Besides the compounds mentioned above, some other metabolites in the fermented media may have also taken part in either the anti-aging or the growth-inhibiting activities, since the cutoff values we used in the comparative analysis were relatively arbitrary to narrow down the search, however, they contribute only to a larger combination of the compounds.

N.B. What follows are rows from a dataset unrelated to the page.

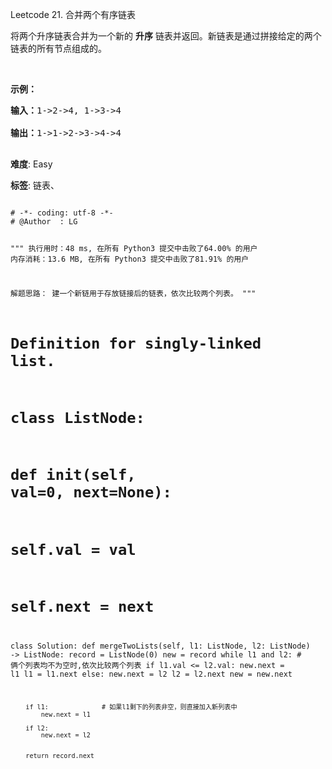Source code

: Leetcode 21. 合并两个有序链表
<p>将两个升序链表合并为一个新的 <strong>升序</strong> 链表并返回。新链表是通过拼接给定的两个链表的所有节点组成的。&nbsp;</p>


<p>&nbsp;</p>



<p><strong>示例：</strong></p>



<pre><strong>输入：</strong>1-&gt;2-&gt;4, 1-&gt;3-&gt;4

<strong>输出：</strong>1-&gt;1-&gt;2-&gt;3-&gt;4-&gt;4

</pre>





 **难度**: Easy



 **标签**: 链表、 





<div class="hcb_wrap">
<pre class="prism undefined-numbers lang-python" data-lang="Python"><code>
# -*- coding: utf-8 -*-
# @Author  : LG

"""
执行用时：48 ms, 在所有 Python3 提交中击败了64.00% 的用户
内存消耗：13.6 MB, 在所有 Python3 提交中击败了81.91% 的用户

解题思路：
    建一个新链用于存放链接后的链表，依次比较两个列表。
"""
# Definition for singly-linked list.
# class ListNode:
#     def __init__(self, val=0, next=None):
#         self.val = val
#         self.next = next
class Solution:
    def mergeTwoLists(self, l1: ListNode, l2: ListNode) -> ListNode:
        record = ListNode(0)
        new = record
        while l1 and l2:    # 俩个列表均不为空时,依次比较两个列表
            if l1.val <= l2.val:
                new.next = l1
                l1 = l1.next
            else:
                new.next = l2
                l2 = l2.next
            new = new.next

        if l1:              # 如果l1剩下的列表非空，则直接加入新列表中
            new.next = l1

        if l2:
            new.next = l2


        return record.next

</code></pre></div>
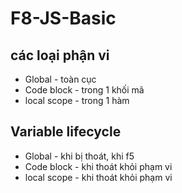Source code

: # F8-JS-Basic
## các loại phận vi
- Global - toàn cục
- Code block - trong 1 khối mã
- local scope - trong 1 hàm

## Variable lifecycle
- Global - khi bị thoát, khi f5
- Code block - khi thoát khỏi phạm vi 
- local scope - khi thoát khỏi phạm vi 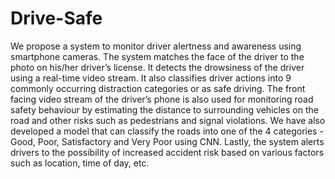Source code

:# Drive-Safe

We propose a system to monitor driver alertness and awareness using smartphone
cameras. The system matches the face of the driver to the photo on his/her driver’s
license. It detects the drowsiness of the driver using a real-time video stream. It
also classifies driver actions into 9 commonly occurring distraction categories or
as safe driving. The front facing video stream of the driver’s phone is also used for
monitoring road safety behaviour by estimating the distance to surrounding vehicles
on the road and other risks such as pedestrians and signal violations. We have also
developed a model that can classify the roads into one of the 4 categories - Good,
Poor, Satisfactory and Very Poor using CNN. Lastly, the system alerts drivers to
the possibility of increased accident risk based on various factors such as location,
time of day, etc.
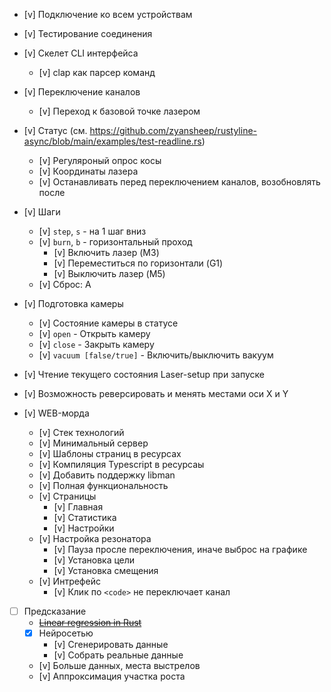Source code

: * [v] Подключение ко всем устройствам
* [v] Тестирование соединения
* [v] Скелет CLI интерфейса
    * [v] clap как парсер команд

* [v] Переключение каналов
    * [v] Переход к базовой точке лазером
* [v] Статус (см. https://github.com/zyansheep/rustyline-async/blob/main/examples/test-readline.rs)    
    * [v] Регуляроный опрос косы  
    * [v] Координаты лазера
    * [v] Останавливать перед переключением каналов, возобновлять после

* [v] Шаги
    * [v] `step`, `s` - на 1 шаг вниз
    * [v] `burn`, `b` - горизонтальный проход
        * [v] Включить лазер (M3)
        * [v] Переместиться по горизонтали (G1)
        * [v] Выключить лазер (M5)
    * [v] Сброс: A

* [v] Подготовка камеры
    * [v] Состояние камеры в статусе
    * [v] `open` - Открыть камеру
    * [v] `close` - Закрыть камеру
    * [v] `vacuum [false/true]` - Включить/выключить вакуум

* [v] Чтение текущего состояния Laser-setup при запуске
* [v] Возможность реверсировать и менять местами оси X и Y

* [v] WEB-морда
    * [v] Стек технологий
    * [v] Минимальный сервер
    * [v] Шаблоны страниц в ресурсах
    * [v] Компиляция Typescript в ресурсаы
    * [v] Добавить поддержку libman
    * [v] Полная функциональность
    * [v] Страницы
        * [v] Главная
        * [v] Статистика
        * [v] Настройки
    * [v] Настройка резонатора
        * [v] Пауза просле переключения, иначе выброс на графике
        * [v] Установка цели
        * [v] Установка смещения
    * [v] Интрефейс
        * [v] Клик по `<code>` не переключает канал

* [ ] Предсказание
    - ~~[Linear regression in Rust](http://cowlet.org/2016/08/23/linear-regression-in-rust.html)~~
    - [x] Нейросетью
        - [v] Сгенерировать данные
        - [v] Собрать реальные данные
    - [v] Больше данных, места выстрелов
    - [v] Аппроксимация участка роста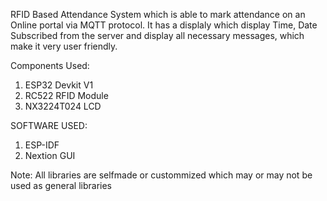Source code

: RFID Based Attendance System which is able to mark attendance on an Online portal via MQTT protocol. It has a displaly which display Time, Date Subscribed from the server and display all necessary messages, which make it very user friendly.

Components Used:
1) ESP32 Devkit V1
2) RC522 RFID Module
3) NX3224T024 LCD


SOFTWARE USED:
1) ESP-IDF
2) Nextion GUI

Note: All libraries are selfmade or custommized which may or may not be used as general libraries
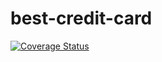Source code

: # best-credit-card

[![Coverage Status](https://coveralls.io/repos/github/allisonverdam/best-credit-card/badge.svg?branch=master)](https://coveralls.io/github/allisonverdam/best-credit-card?branch=master)
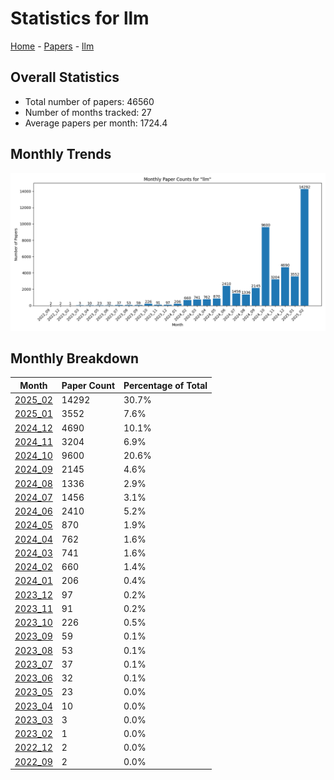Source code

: # Statistics for llm

[Home](https://lixin97.github.io/arXivRadar) - [Papers](https://lixin97.github.io/arXivRadar/papers) - [llm](https://lixin97.github.io/arXivRadar/papers/llm)

## Overall Statistics

- Total number of papers: 46560
- Number of months tracked: 27
- Average papers per month: 1724.4

## Monthly Trends

![Monthly Paper Counts](monthly_stats.png)

## Monthly Breakdown

| Month | Paper Count | Percentage of Total |
| --- | --- | --- |
| [2025_02](./2025_02/papers_1.md) | 14292 | 30.7% |
| [2025_01](./2025_01/papers_1.md) | 3552 | 7.6% |
| [2024_12](./2024_12/papers_1.md) | 4690 | 10.1% |
| [2024_11](./2024_11/papers_1.md) | 3204 | 6.9% |
| [2024_10](./2024_10/papers_1.md) | 9600 | 20.6% |
| [2024_09](./2024_09/papers_1.md) | 2145 | 4.6% |
| [2024_08](./2024_08/papers_1.md) | 1336 | 2.9% |
| [2024_07](./2024_07/papers_1.md) | 1456 | 3.1% |
| [2024_06](./2024_06/papers_1.md) | 2410 | 5.2% |
| [2024_05](./2024_05/papers_1.md) | 870 | 1.9% |
| [2024_04](./2024_04/papers_1.md) | 762 | 1.6% |
| [2024_03](./2024_03/papers_1.md) | 741 | 1.6% |
| [2024_02](./2024_02/papers_1.md) | 660 | 1.4% |
| [2024_01](./2024_01/papers_1.md) | 206 | 0.4% |
| [2023_12](./2023_12/papers_1.md) | 97 | 0.2% |
| [2023_11](./2023_11/papers_1.md) | 91 | 0.2% |
| [2023_10](./2023_10/papers_1.md) | 226 | 0.5% |
| [2023_09](./2023_09/papers_1.md) | 59 | 0.1% |
| [2023_08](./2023_08/papers_1.md) | 53 | 0.1% |
| [2023_07](./2023_07/papers_1.md) | 37 | 0.1% |
| [2023_06](./2023_06/papers_1.md) | 32 | 0.1% |
| [2023_05](./2023_05/papers_1.md) | 23 | 0.0% |
| [2023_04](./2023_04/papers_1.md) | 10 | 0.0% |
| [2023_03](./2023_03/papers_1.md) | 3 | 0.0% |
| [2023_02](./2023_02/papers_1.md) | 1 | 0.0% |
| [2022_12](./2022_12/papers_1.md) | 2 | 0.0% |
| [2022_09](./2022_09/papers_1.md) | 2 | 0.0% |
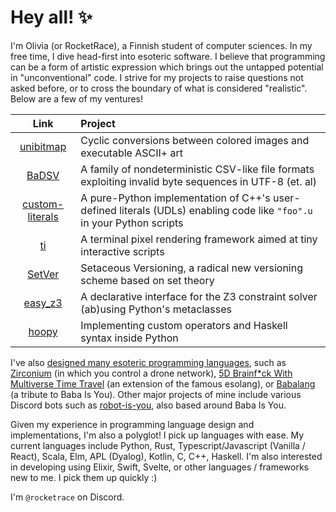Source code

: # Hey all! ✨

I'm Olivia (or RocketRace), a Finnish student of computer sciences. In my free time, I dive head-first into esoteric software. I believe that programming can be a form of artistic expression which brings out the untapped potential in "unconventional" code. I strive for my projects to raise questions not asked before, or to cross the boundary of what is considered "realistic". Below are a few of my ventures!

| Link | Project |
|:----:|:--------|
| [unibitmap](https://github.com/RocketRace/unibitmap) | Cyclic conversions between colored images and executable ASCII+ art |
| [BaDSV](https://github.com/RocketRace/badsv) | A family of nondeterministic CSV-like file formats exploiting invalid byte sequences in UTF-8 (et. al) |
| [custom-literals](https://github.com/RocketRace/custom-literals) | A pure-Python implementation of C++'s user-defined literals (UDLs) enabling code like `"foo".u` in your Python scripts |
| [ti](https://github.com/RocketRace/ti) | A terminal pixel rendering framework aimed at tiny interactive scripts |
| [SetVer](https://github.com/RocketRace/setver) | Setaceous Versioning, a radical new versioning scheme based on set theory |
| [easy_z3](https://github.com/RocketRace/easy_z3) | A declarative interface for the Z3 constraint solver (ab)using Python's metaclasses |
| [hoopy](https://github.com/RocketRace/hoopy) | Implementing custom operators and Haskell syntax inside Python |

I've also [designed many esoteric programming languages](esolangs.org/wiki/User:RocketRace), such as [Zirconium](https://esolangs.org/wiki/Zirconium) (in which you control a drone network), [5D Brainf\*ck With Multiverse Time Travel](https://esolangs.org/wiki/5D_Brainfuck_With_Multiverse_Time_Travel) (an extension of the famous esolang), or [Babalang](https://esolangs.org/wiki/Babalang) (a tribute to Baba Is You). Other major projects of mine include various Discord bots such as [robot-is-you](https://github.com/RocketRace/robot-is-you), also based around Baba Is You.

Given my experience in programming language design and implementations, I'm also a polyglot! I pick up languages with ease. My current languages include Python, Rust, Typescript/Javascript (Vanilla / React), Scala, Elm, APL (Dyalog), Kotlin, C, C++, Haskell. I'm also interested in developing using Elixir, Swift, Svelte, or other languages / frameworks new to me. I pick them up quickly :)

I'm `@rocketrace` on Discord.
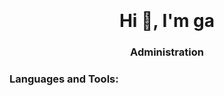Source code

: <div style="width: 100%; height: 300px; overflow: hidden; background-position: center; background-size: cover; background-image: url('https://cdn.textures4photoshop.com/tex/thumbs/matrix-code-animation-gif-free-animated-background-716.gif');">
</div>

<h1 align="center">Hi 👋, I'm ga</h1>
<h3 align="center">Administration</h3>


<h3 align="left">Languages and Tools:</h3>
<p align="left">
  <!-- Your icons here -->
</p>

<p align="center">
</p>
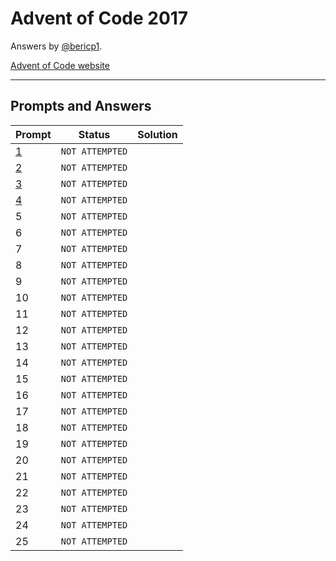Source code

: # Advent of Code 2017

Answers by [@bericp1](https://twitter.com/bericp1).

[Advent of Code website](http://adventofcode.com/)

-----

## Prompts and Answers

| Prompt                                   | Status          | Solution |
|------------------------------------------|-----------------|----------|
| [1](http://adventofcode.com/2017/day/1)  | `NOT ATTEMPTED` |          |
| [2](http://adventofcode.com/2017/day/2)  | `NOT ATTEMPTED` |          |
| [3](http://adventofcode.com/2017/day/3)  | `NOT ATTEMPTED` |          |
| [4](http://adventofcode.com/2017/day/4)  | `NOT ATTEMPTED` |          |
| 5                                        | `NOT ATTEMPTED` |          |
| 6                                        | `NOT ATTEMPTED` |          |
| 7                                        | `NOT ATTEMPTED` |          |
| 8                                        | `NOT ATTEMPTED` |          |
| 9                                        | `NOT ATTEMPTED` |          |
| 10                                       | `NOT ATTEMPTED` |          |
| 11                                       | `NOT ATTEMPTED` |          |
| 12                                       | `NOT ATTEMPTED` |          |
| 13                                       | `NOT ATTEMPTED` |          |
| 14                                       | `NOT ATTEMPTED` |          |
| 15                                       | `NOT ATTEMPTED` |          |
| 16                                       | `NOT ATTEMPTED` |          |
| 17                                       | `NOT ATTEMPTED` |          |
| 18                                       | `NOT ATTEMPTED` |          |
| 19                                       | `NOT ATTEMPTED` |          |
| 20                                       | `NOT ATTEMPTED` |          |
| 21                                       | `NOT ATTEMPTED` |          |
| 22                                       | `NOT ATTEMPTED` |          |
| 23                                       | `NOT ATTEMPTED` |          |
| 24                                       | `NOT ATTEMPTED` |          |
| 25                                       | `NOT ATTEMPTED` |          |
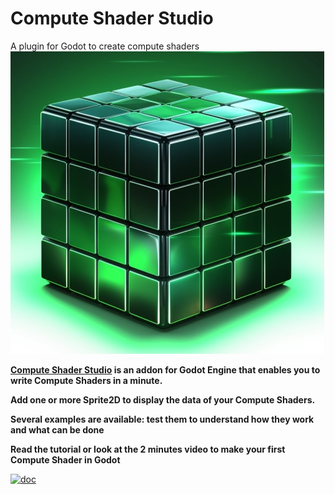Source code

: # Compute Shader Studio
 A plugin for Godot to create compute shaders
![logo](addons/compute_shader_studio/icon.png)

**[Compute Shader Studio](https://virtulab.univ-brest.fr) is an addon for Godot Engine that enables you to write Compute Shaders in a minute.**

**Add one or more Sprite2D to display the data of your Compute Shaders.**

**Several examples are available: test them to understand how they work and what can be done**

**Read the tutorial or look at the 2 minutes video to make your first Compute Shader in Godot**

[![doc](screenshots/BTFG_documentation_front_page.png)](doc/behavior_tree_for_groups.pdf)
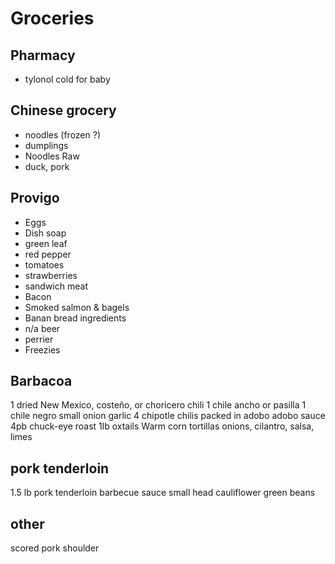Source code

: # Groceries

## Pharmacy

- tylonol cold for baby

## Chinese grocery

- noodles (frozen ?)
- dumplings
- Noodles Raw
- duck, pork

## Provigo

- Eggs
- Dish soap
- green leaf
- red pepper
- tomatoes
- strawberries
- sandwich meat
- Bacon
- Smoked salmon & bagels
- Banan bread ingredients
- n/a beer
- perrier
- Freezies

## Barbacoa

1 dried New Mexico, costeño, or choricero chili
1 chile ancho or pasilla
1 chile negro
small onion
garlic
4 chipotle chilis packed in adobo
adobo sauce
4pb chuck-eye roast
1lb oxtails
Warm corn tortillas
onions, cilantro, salsa, limes

## pork tenderloin

1.5 lb pork tenderloin
barbecue sauce
small head cauliflower
green beans

## other

scored pork shoulder
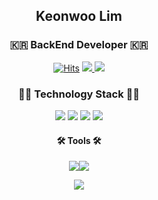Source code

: <div align="center">
  <h2>Keonwoo Lim</h2> 
  
  <h3> 🇰🇷 BackEnd Developer 🇰🇷 </h3>
  
  
[![Hits](https://hits.seeyoufarm.com/api/count/incr/badge.svg?url=https%3A%2F%2Fgithub.com%2Flimbaba1120%2Fhit-counter&count_bg=%23191B18&title_bg=%23CF1717&icon=&icon_color=%23E7E7E7&title=hits&edge_flat=false)](https://hits.seeyoufarm.com)
<a href="mailto:kwlim1120ss@gmail.com">
		<img src="https://img.shields.io/badge/Mail-000000?style=flat&logo=Gmail&logoColor=white" />
</a>
<a href="https://maddening-ferry-5e7.notion.site/LIM-KEONWOO-e418859029b0467c97374f54f464361a?pvs=4">
		<img src="https://img.shields.io/badge/Notion-000000?style=flat&logo=Notion&logoColor=white" />
</a>

  
  <h3>🧑‍💻 Technology Stack 🧑‍💻</h3>
  
<img src="https://img.shields.io/badge/JAVA-000000?style=flat&logo=java&logoColor=Black"/>
<img src="https://img.shields.io/badge/Spring-000000?style=flat&logo=Spring&logoColor=white"/>
<img src="https://img.shields.io/badge/springboot-000000?style=flat&logo=springboot&logoColor=white"/>
<img src="https://img.shields.io/badge/JPA-000000?style=flat&logo=&logoColor=Black"/>

  <h4>🛠️ Tools 🛠️</h4>
  
  <img src="https://img.shields.io/badge/Github-181717?style=flat&logo=github&logoColor=white"/><img   
  src="https://img.shields.io/badge/Intellij-000000?style=flat&logo=Intellij IDEA&logoColor=white"/> 


<img src="https://github-readme-stats.vercel.app/api/top-langs/?username=limbaba1120&layout=compact"><br>

</div>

Ammonium is often the preferred form of N nutrition for some higher plants such as eucalyptus (Pfautsch et al., 2009) and rice (Song et al., 2013), and to some extent delays leaf aging (Diaz et al., 2008; Aguera et al., 2010). However, ammonium inhibits the growth of many other plant species, including Arabidopsis thaliana (Podgorska et al., 2017). The toxicity of ammonium is associated with changes in the cellular redox state (Podgorska et al., 2015), and uncoupling of electron transport and respiration inhibition (Hachiya and Noguchi, 2011). The duckweed species W. microscopica is extremely sensitive to ammonium toxicity. In this study, a concentration of 0.5 mM of ammonium was enough to inhibit the growth of W. microscopica and induce its senescence. Moreover, the ammonium-induced senescence seemed to be associated with dark-induced senescence. The exudates of fungal strain ITBB2-31 that inhibited ammonia-induced senescence, inhibited dark-induced senescence of the rubber tree and cassava leaves ( Figure 6 ). Therefore, ammonia- and dark-induced senescence must have shared their signal transduction pathway. Ammonia-induced senescence has been reported in both mammals and plants (Chen and Kao, 1996; Gorg et al., 2015). Dark-induced senescence of detached maize leaves and water-stress induced senescence of detached rice leaves were associated with accumulation of ammonium ion (Chen and Kao, 1996; Lin and Kao, 1998). A decrease of glutamine synthase GS activity attributed to ammonium accumulation in maize and rice leaves (Chen and Kao, 1996; Lin and Kao, 1998; Chien and Kao, 2000), which in turn, increased tissue sensitivity to ethylene and accelerated leaf senescence (Lin and Kao, 1998). However, a later report showed that ammonia accumulation in detached rice leaves did not change tissue sensitivity to ethylene, and ruled out the possible involvement of ethylene in ammonia-induced senescence (Lin et al., 2002). Calcium effectively reduced ammonium-promoted senescence of detached rice leaves, suggesting that ammonium-induced senescence may be mediated through blocking the entrance of calcium ions into the cytosol (Hung and Kao, 1998).